• **REQUIRED ACTION**: Omit the images and retype the records verbatim.

[Rendered images with source text]
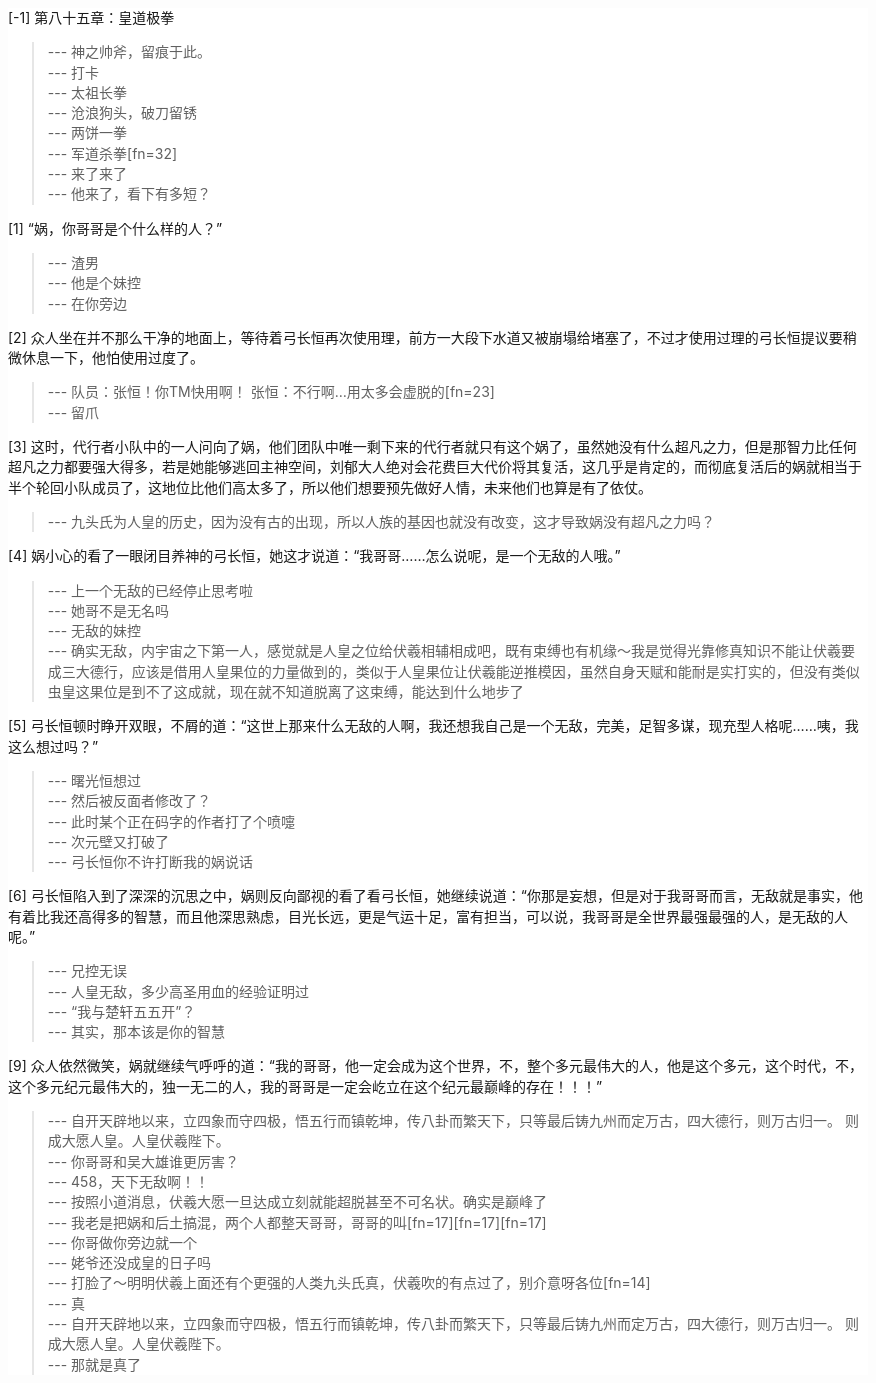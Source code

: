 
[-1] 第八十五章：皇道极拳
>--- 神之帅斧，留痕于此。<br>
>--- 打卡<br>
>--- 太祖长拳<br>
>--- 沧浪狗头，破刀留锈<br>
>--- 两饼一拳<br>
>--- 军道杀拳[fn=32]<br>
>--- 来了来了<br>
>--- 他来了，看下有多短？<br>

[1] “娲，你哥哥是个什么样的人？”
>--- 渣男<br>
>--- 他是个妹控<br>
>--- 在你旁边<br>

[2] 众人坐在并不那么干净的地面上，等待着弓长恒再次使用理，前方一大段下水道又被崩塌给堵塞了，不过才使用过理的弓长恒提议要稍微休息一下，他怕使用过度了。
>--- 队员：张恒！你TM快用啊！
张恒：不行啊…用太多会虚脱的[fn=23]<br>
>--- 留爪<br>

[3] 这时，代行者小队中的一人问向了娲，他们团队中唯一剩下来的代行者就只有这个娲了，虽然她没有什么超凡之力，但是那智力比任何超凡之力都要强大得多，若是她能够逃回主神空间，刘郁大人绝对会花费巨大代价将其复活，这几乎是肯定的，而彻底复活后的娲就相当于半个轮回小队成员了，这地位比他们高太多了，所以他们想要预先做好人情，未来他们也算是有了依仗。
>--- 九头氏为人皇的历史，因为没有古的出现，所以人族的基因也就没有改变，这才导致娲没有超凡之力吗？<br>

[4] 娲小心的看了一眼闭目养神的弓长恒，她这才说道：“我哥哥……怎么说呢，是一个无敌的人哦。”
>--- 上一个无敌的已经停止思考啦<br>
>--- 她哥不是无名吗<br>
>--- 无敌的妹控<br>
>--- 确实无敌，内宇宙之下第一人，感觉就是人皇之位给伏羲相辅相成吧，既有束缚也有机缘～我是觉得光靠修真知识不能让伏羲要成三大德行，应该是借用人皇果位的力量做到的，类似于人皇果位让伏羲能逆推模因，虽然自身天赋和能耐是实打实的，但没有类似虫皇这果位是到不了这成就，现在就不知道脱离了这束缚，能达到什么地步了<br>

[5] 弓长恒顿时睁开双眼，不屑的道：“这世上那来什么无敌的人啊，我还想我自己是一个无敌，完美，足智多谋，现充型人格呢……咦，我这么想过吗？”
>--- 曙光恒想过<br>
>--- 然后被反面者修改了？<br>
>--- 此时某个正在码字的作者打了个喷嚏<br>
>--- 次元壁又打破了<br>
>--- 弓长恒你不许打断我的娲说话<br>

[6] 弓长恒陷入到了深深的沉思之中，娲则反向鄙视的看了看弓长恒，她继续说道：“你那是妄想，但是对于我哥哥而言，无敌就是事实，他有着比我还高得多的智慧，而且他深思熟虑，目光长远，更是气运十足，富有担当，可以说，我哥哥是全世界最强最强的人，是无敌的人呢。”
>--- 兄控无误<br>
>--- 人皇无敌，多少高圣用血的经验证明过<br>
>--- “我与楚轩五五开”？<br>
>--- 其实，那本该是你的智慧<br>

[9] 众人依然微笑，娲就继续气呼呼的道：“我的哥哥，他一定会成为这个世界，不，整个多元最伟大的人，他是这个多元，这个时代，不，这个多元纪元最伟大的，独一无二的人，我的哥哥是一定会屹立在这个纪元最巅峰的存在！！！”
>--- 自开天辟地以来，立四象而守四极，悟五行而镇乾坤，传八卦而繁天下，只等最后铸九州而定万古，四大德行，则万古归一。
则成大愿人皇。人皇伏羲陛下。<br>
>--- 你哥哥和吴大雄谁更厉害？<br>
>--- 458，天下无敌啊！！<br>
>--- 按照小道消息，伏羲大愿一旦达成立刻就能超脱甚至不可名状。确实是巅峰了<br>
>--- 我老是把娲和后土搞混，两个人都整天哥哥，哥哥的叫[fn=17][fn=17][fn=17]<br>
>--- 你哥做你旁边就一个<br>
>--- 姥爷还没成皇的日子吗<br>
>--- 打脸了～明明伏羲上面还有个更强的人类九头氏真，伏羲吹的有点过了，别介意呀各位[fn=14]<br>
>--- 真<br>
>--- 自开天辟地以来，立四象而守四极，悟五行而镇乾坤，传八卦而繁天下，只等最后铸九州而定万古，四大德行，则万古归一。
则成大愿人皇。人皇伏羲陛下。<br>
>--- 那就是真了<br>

• **ANSWER BOX**:
Source code

: 
[-1] 第八十五章：皇道极拳
>--- 神之帅斧，留痕于此。<br>
>--- 打卡<br>
>--- 太祖长拳<br>
>--- 沧浪狗头，破刀留锈<br>
>--- 两饼一拳<br>
>--- 军道杀拳[fn=32]<br>
>--- 来了来了<br>
>--- 他来了，看下有多短？<br>

[1] “娲，你哥哥是个什么样的人？”
>--- 渣男<br>
>--- 他是个妹控<br>
>--- 在你旁边<br>

[2] 众人坐在并不那么干净的地面上，等待着弓长恒再次使用理，前方一大段下水道又被崩塌给堵塞了，不过才使用过理的弓长恒提议要稍微休息一下，他怕使用过度了。
>--- 队员：张恒！你TM快用啊！
张恒：不行啊…用太多会虚脱的[fn=23]<br>
>--- 留爪<br>

[3] 这时，代行者小队中的一人问向了娲，他们团队中唯一剩下来的代行者就只有这个娲了，虽然她没有什么超凡之力，但是那智力比任何超凡之力都要强大得多，若是她能够逃回主神空间，刘郁大人绝对会花费巨大代价将其复活，这几乎是肯定的，而彻底复活后的娲就相当于半个轮回小队成员了，这地位比他们高太多了，所以他们想要预先做好人情，未来他们也算是有了依仗。
>--- 九头氏为人皇的历史，因为没有古的出现，所以人族的基因也就没有改变，这才导致娲没有超凡之力吗？<br>

[4] 娲小心的看了一眼闭目养神的弓长恒，她这才说道：“我哥哥……怎么说呢，是一个无敌的人哦。”
>--- 上一个无敌的已经停止思考啦<br>
>--- 她哥不是无名吗<br>
>--- 无敌的妹控<br>
>--- 确实无敌，内宇宙之下第一人，感觉就是人皇之位给伏羲相辅相成吧，既有束缚也有机缘～我是觉得光靠修真知识不能让伏羲要成三大德行，应该是借用人皇果位的力量做到的，类似于人皇果位让伏羲能逆推模因，虽然自身天赋和能耐是实打实的，但没有类似虫皇这果位是到不了这成就，现在就不知道脱离了这束缚，能达到什么地步了<br>

[5] 弓长恒顿时睁开双眼，不屑的道：“这世上那来什么无敌的人啊，我还想我自己是一个无敌，完美，足智多谋，现充型人格呢……咦，我这么想过吗？”
>--- 曙光恒想过<br>
>--- 然后被反面者修改了？<br>
>--- 此时某个正在码字的作者打了个喷嚏<br>
>--- 次元壁又打破了<br>
>--- 弓长恒你不许打断我的娲说话<br>

[6] 弓长恒陷入到了深深的沉思之中，娲则反向鄙视的看了看弓长恒，她继续说道：“你那是妄想，但是对于我哥哥而言，无敌就是事实，他有着比我还高得多的智慧，而且他深思熟虑，目光长远，更是气运十足，富有担当，可以说，我哥哥是全世界最强最强的人，是无敌的人呢。”
>--- 兄控无误<br>
>--- 人皇无敌，多少高圣用血的经验证明过<br>
>--- “我与楚轩五五开”？<br>
>--- 其实，那本该是你的智慧<br>

[9] 众人依然微笑，娲就继续气呼呼的道：“我的哥哥，他一定会成为这个世界，不，整个多元最伟大的人，他是这个多元，这个时代，不，这个多元纪元最伟大的，独一无二的人，我的哥哥是一定会屹立在这个纪元最巅峰的存在！！！”
>--- 自开天辟地以来，立四象而守四极，悟五行而镇乾坤，传八卦而繁天下，只等最后铸九州而定万古，四大德行，则万古归一。
则成大愿人皇。人皇伏羲陛下。<br>
>--- 你哥哥和吴大雄谁更厉害？<br>
>--- 458，天下无敌啊！！<br>
>--- 按照小道消息，伏羲大愿一旦达成立刻就能超脱甚至不可名状。确实是巅峰了<br>
>--- 我老是把娲和后土搞混，两个人都整天哥哥，哥哥的叫[fn=17][fn=17][fn=17]<br>
>--- 你哥做你旁边就一个<br>
>--- 姥爷还没成皇的日子吗<br>
>--- 打脸了～明明伏羲上面还有个更强的人类九头氏真，伏羲吹的有点过了，别介意呀各位[fn=14]<br>
>--- 真<br>
>--- 自开天辟地以来，立四象而守四极，悟五行而镇乾坤，传八卦而繁天下，只等最后铸九州而定万古，四大德行，则万古归一。
则成大愿人皇。人皇伏羲陛下。<br>
>--- 那就是真了<br>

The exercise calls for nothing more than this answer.